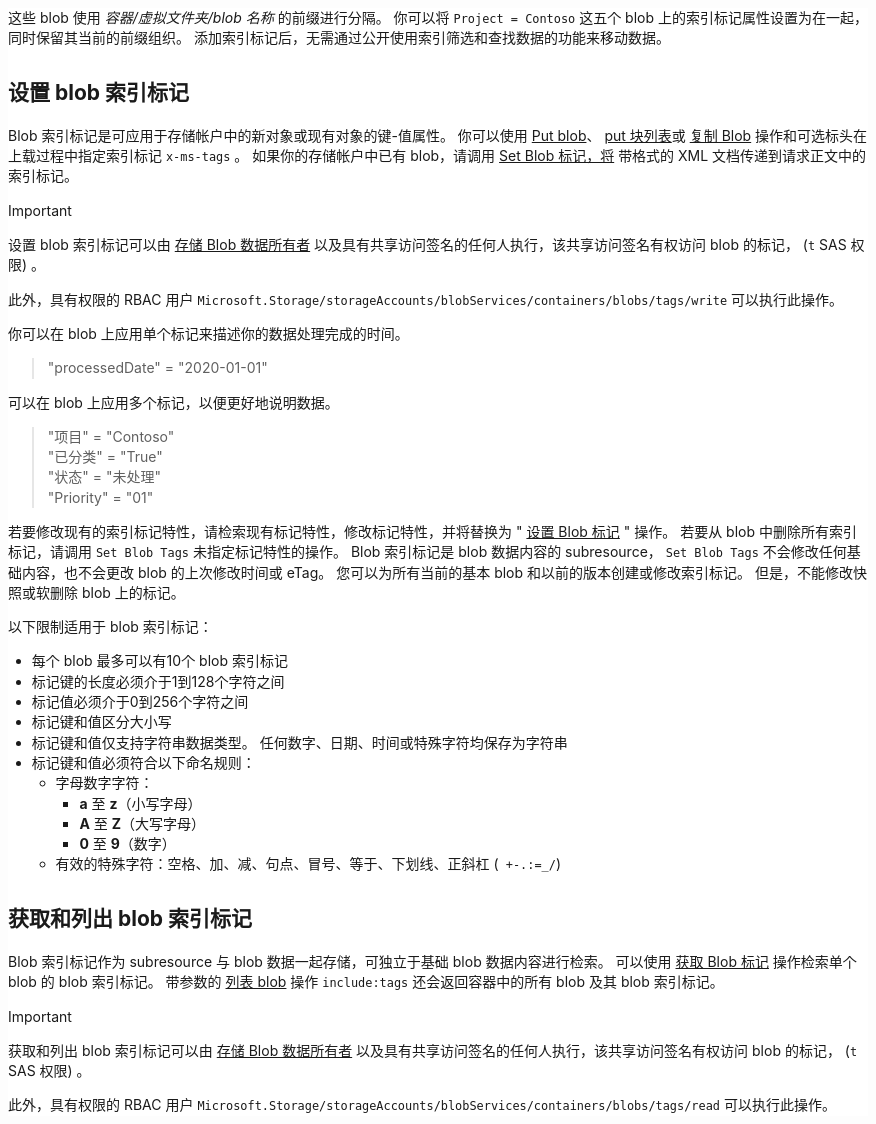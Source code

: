 
这些 blob 使用 *容器/虚拟文件夹/blob 名称* 的前缀进行分隔。 你可以将 `Project = Contoso` 这五个 blob 上的索引标记属性设置为在一起，同时保留其当前的前缀组织。 添加索引标记后，无需通过公开使用索引筛选和查找数据的功能来移动数据。

## <a name="setting-blob-index-tags"></a>设置 blob 索引标记

Blob 索引标记是可应用于存储帐户中的新对象或现有对象的键-值属性。 你可以使用 [Put blob](/rest/api/storageservices/put-blob)、 [put 块列表](/rest/api/storageservices/put-block-list)或 [复制 Blob](/rest/api/storageservices/copy-blob) 操作和可选标头在上载过程中指定索引标记 `x-ms-tags` 。 如果你的存储帐户中已有 blob，请调用 [Set Blob 标记，将](/rest/api/storageservices/set-blob-tags) 带格式的 XML 文档传递到请求正文中的索引标记。

> [!IMPORTANT]
> 设置 blob 索引标记可以由 [存储 Blob 数据所有者](../../role-based-access-control/built-in-roles.md#storage-blob-data-owner) 以及具有共享访问签名的任何人执行，该共享访问签名有权访问 blob 的标记， (`t` SAS 权限) 。
>
> 此外，具有权限的 RBAC 用户 `Microsoft.Storage/storageAccounts/blobServices/containers/blobs/tags/write` 可以执行此操作。

你可以在 blob 上应用单个标记来描述你的数据处理完成的时间。

> "processedDate" = "2020-01-01"

可以在 blob 上应用多个标记，以便更好地说明数据。

> "项目" = "Contoso"  
> "已分类" = "True"  
> "状态" = "未处理"  
> "Priority" = "01"

若要修改现有的索引标记特性，请检索现有标记特性，修改标记特性，并将替换为 " [设置 Blob 标记](/rest/api/storageservices/set-blob-tags) " 操作。 若要从 blob 中删除所有索引标记，请调用 `Set Blob Tags` 未指定标记特性的操作。 Blob 索引标记是 blob 数据内容的 subresource， `Set Blob Tags` 不会修改任何基础内容，也不会更改 blob 的上次修改时间或 eTag。 您可以为所有当前的基本 blob 和以前的版本创建或修改索引标记。 但是，不能修改快照或软删除 blob 上的标记。

以下限制适用于 blob 索引标记：

- 每个 blob 最多可以有10个 blob 索引标记
- 标记键的长度必须介于1到128个字符之间
- 标记值必须介于0到256个字符之间
- 标记键和值区分大小写
- 标记键和值仅支持字符串数据类型。 任何数字、日期、时间或特殊字符均保存为字符串
- 标记键和值必须符合以下命名规则：
  - 字母数字字符：
    - **a** 至 **z**（小写字母）
    - **A** 至 **Z**（大写字母）
    - **0** 至 **9**（数字）
  - 有效的特殊字符：空格、加、减、句点、冒号、等于、下划线、正斜杠 (` +-.:=_/`) 

## <a name="getting-and-listing-blob-index-tags"></a>获取和列出 blob 索引标记

Blob 索引标记作为 subresource 与 blob 数据一起存储，可独立于基础 blob 数据内容进行检索。 可以使用 [获取 Blob 标记](/rest/api/storageservices/get-blob-tags) 操作检索单个 blob 的 blob 索引标记。 带参数的 [列表 blob](/rest/api/storageservices/list-blobs) 操作 `include:tags` 还会返回容器中的所有 blob 及其 blob 索引标记。

> [!IMPORTANT]
> 获取和列出 blob 索引标记可以由 [存储 Blob 数据所有者](../../role-based-access-control/built-in-roles.md#storage-blob-data-owner) 以及具有共享访问签名的任何人执行，该共享访问签名有权访问 blob 的标记， (`t` SAS 权限) 。
>
> 此外，具有权限的 RBAC 用户 `Microsoft.Storage/storageAccounts/blobServices/containers/blobs/tags/read` 可以执行此操作。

▶ **Exercise description**: Where does "Contoso" appear in the listing? Show every line that has it.

▶ **Task solution**:
这些 blob 使用 *容器/虚拟文件夹/blob 名称* 的前缀进行分隔。 你可以将 `Project = Contoso` 这五个 blob 上的索引标记属性设置为在一起，同时保留其当前的前缀组织。 添加索引标记后，无需通过公开使用索引筛选和查找数据的功能来移动数据。
> "项目" = "Contoso"  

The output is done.